(Task brief): Quote the lines from the line holding "### Day 2: January 24 2017, Tuesday" to the very end of the listing, exactly, and no others.
Record excerpts section start
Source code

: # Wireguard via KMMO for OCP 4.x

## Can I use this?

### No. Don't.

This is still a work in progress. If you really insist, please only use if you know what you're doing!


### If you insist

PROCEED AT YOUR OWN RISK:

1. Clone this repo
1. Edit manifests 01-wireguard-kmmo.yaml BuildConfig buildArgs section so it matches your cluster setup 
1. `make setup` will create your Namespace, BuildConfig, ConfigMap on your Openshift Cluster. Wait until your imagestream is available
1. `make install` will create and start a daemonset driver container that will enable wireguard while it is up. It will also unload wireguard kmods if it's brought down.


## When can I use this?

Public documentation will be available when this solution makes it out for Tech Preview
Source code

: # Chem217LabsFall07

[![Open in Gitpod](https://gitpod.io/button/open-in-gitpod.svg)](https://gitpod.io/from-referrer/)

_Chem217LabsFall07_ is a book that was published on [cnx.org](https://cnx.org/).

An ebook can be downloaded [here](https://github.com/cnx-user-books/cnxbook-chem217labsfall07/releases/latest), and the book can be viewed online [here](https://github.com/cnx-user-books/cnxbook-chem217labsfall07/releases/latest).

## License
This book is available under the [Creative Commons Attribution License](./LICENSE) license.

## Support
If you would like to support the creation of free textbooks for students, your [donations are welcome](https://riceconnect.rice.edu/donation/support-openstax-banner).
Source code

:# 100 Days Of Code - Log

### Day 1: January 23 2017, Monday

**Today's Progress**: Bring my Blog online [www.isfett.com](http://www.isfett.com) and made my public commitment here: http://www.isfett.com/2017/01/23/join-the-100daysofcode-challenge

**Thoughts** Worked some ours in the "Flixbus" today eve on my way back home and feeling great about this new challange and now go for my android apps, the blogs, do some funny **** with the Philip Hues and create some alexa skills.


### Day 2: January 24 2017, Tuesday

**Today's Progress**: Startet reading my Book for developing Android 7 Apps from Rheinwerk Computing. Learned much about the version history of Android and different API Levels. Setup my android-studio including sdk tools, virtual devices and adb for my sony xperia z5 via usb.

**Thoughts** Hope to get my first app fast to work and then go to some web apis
Record excerpts section end
(Output for this task):
### Day 2: January 24 2017, Tuesday

**Today's Progress**: Startet reading my Book for developing Android 7 Apps from Rheinwerk Computing. Learned much about the version history of Android and different API Levels. Setup my android-studio including sdk tools, virtual devices and adb for my sony xperia z5 via usb.

**Thoughts** Hope to get my first app fast to work and then go to some web apis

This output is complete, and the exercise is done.